Your task: The word "further" marks the lines you need; copy each of them from the data.

Given entries:

▬▬▬▬▬▬▬▬▬▬

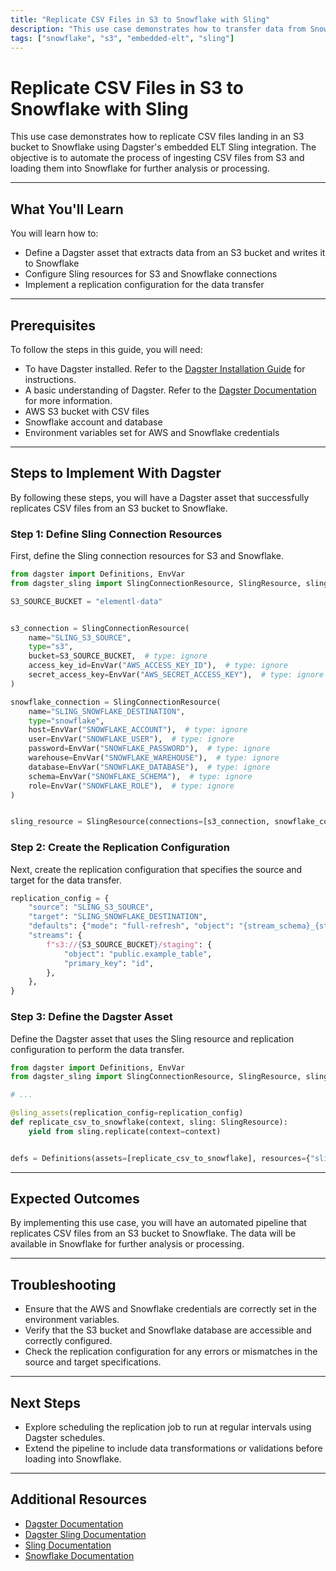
 ```yaml
---
title: "Replicate CSV Files in S3 to Snowflake with Sling"
description: "This use case demonstrates how to transfer data from Snowflake to Amazon S3 using Dagster. The objective is to automate the extraction of data from Snowflake and store it in S3 for further processing or archival."
tags: ["snowflake", "s3", "embedded-elt", "sling"]
---
```


# Replicate CSV Files in S3 to Snowflake with Sling

This use case demonstrates how to replicate CSV files landing in an S3 bucket to Snowflake using Dagster's embedded ELT Sling integration. The objective is to automate the process of ingesting CSV files from S3 and loading them into Snowflake for further analysis or processing.

---

## What You'll Learn

You will learn how to:

- Define a Dagster asset that extracts data from an S3 bucket and writes it to Snowflake
- Configure Sling resources for S3 and Snowflake connections
- Implement a replication configuration for the data transfer

---

## Prerequisites

To follow the steps in this guide, you will need:

- To have Dagster installed. Refer to the [Dagster Installation Guide](https://docs.dagster.io/getting-started/installation) for instructions.
- A basic understanding of Dagster. Refer to the [Dagster Documentation](https://docs.dagster.io/getting-started/what-why-dagster) for more information.
- AWS S3 bucket with CSV files
- Snowflake account and database
- Environment variables set for AWS and Snowflake credentials

---

## Steps to Implement With Dagster

By following these steps, you will have a Dagster asset that successfully replicates CSV files from an S3 bucket to Snowflake.

### Step 1: Define Sling Connection Resources

First, define the Sling connection resources for S3 and Snowflake.

```python
from dagster import Definitions, EnvVar
from dagster_sling import SlingConnectionResource, SlingResource, sling_assets

S3_SOURCE_BUCKET = "elementl-data"


s3_connection = SlingConnectionResource(
    name="SLING_S3_SOURCE",
    type="s3",
    bucket=S3_SOURCE_BUCKET,  # type: ignore
    access_key_id=EnvVar("AWS_ACCESS_KEY_ID"),  # type: ignore
    secret_access_key=EnvVar("AWS_SECRET_ACCESS_KEY"),  # type: ignore
)

snowflake_connection = SlingConnectionResource(
    name="SLING_SNOWFLAKE_DESTINATION",
    type="snowflake",
    host=EnvVar("SNOWFLAKE_ACCOUNT"),  # type: ignore
    user=EnvVar("SNOWFLAKE_USER"),  # type: ignore
    password=EnvVar("SNOWFLAKE_PASSWORD"),  # type: ignore
    warehouse=EnvVar("SNOWFLAKE_WAREHOUSE"),  # type: ignore
    database=EnvVar("SNOWFLAKE_DATABASE"),  # type: ignore
    schema=EnvVar("SNOWFLAKE_SCHEMA"),  # type: ignore
    role=EnvVar("SNOWFLAKE_ROLE"),  # type: ignore
)


sling_resource = SlingResource(connections=[s3_connection, snowflake_connection])
```

### Step 2: Create the Replication Configuration

Next, create the replication configuration that specifies the source and target for the data transfer.

```python
replication_config = {
    "source": "SLING_S3_SOURCE",
    "target": "SLING_SNOWFLAKE_DESTINATION",
    "defaults": {"mode": "full-refresh", "object": "{stream_schema}_{stream_table}"},
    "streams": {
        f"s3://{S3_SOURCE_BUCKET}/staging": {
            "object": "public.example_table",
            "primary_key": "id",
        },
    },
}
```

### Step 3: Define the Dagster Asset

Define the Dagster asset that uses the Sling resource and replication configuration to perform the data transfer.

```python
from dagster import Definitions, EnvVar
from dagster_sling import SlingConnectionResource, SlingResource, sling_assets

# ...

@sling_assets(replication_config=replication_config)
def replicate_csv_to_snowflake(context, sling: SlingResource):
    yield from sling.replicate(context=context)


defs = Definitions(assets=[replicate_csv_to_snowflake], resources={"sling": sling_resource})
```

---

## Expected Outcomes

By implementing this use case, you will have an automated pipeline that replicates CSV files from an S3 bucket to Snowflake. The data will be available in Snowflake for further analysis or processing.

---

## Troubleshooting

- Ensure that the AWS and Snowflake credentials are correctly set in the environment variables.
- Verify that the S3 bucket and Snowflake database are accessible and correctly configured.
- Check the replication configuration for any errors or mismatches in the source and target specifications.

---

## Next Steps

- Explore scheduling the replication job to run at regular intervals using Dagster schedules.
- Extend the pipeline to include data transformations or validations before loading into Snowflake.

---

## Additional Resources

- [Dagster Documentation](https://docs.dagster.io/)
- [Dagster Sling Documentation](https://docs.dagster.io/integrations/embedded-elt/sling)
- [Sling Documentation](https://docs.slingdata.io/)
- [Snowflake Documentation](https://docs.snowflake.com/)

▬▬▬▬▬▬▬▬▬▬

Exercise solution:
description: "This use case demonstrates how to transfer data from Snowflake to Amazon S3 using Dagster. The objective is to automate the extraction of data from Snowflake and store it in S3 for further processing or archival."
This use case demonstrates how to replicate CSV files landing in an S3 bucket to Snowflake using Dagster's embedded ELT Sling integration. The objective is to automate the process of ingesting CSV files from S3 and loading them into Snowflake for further analysis or processing.
By implementing this use case, you will have an automated pipeline that replicates CSV files from an S3 bucket to Snowflake. The data will be available in Snowflake for further analysis or processing.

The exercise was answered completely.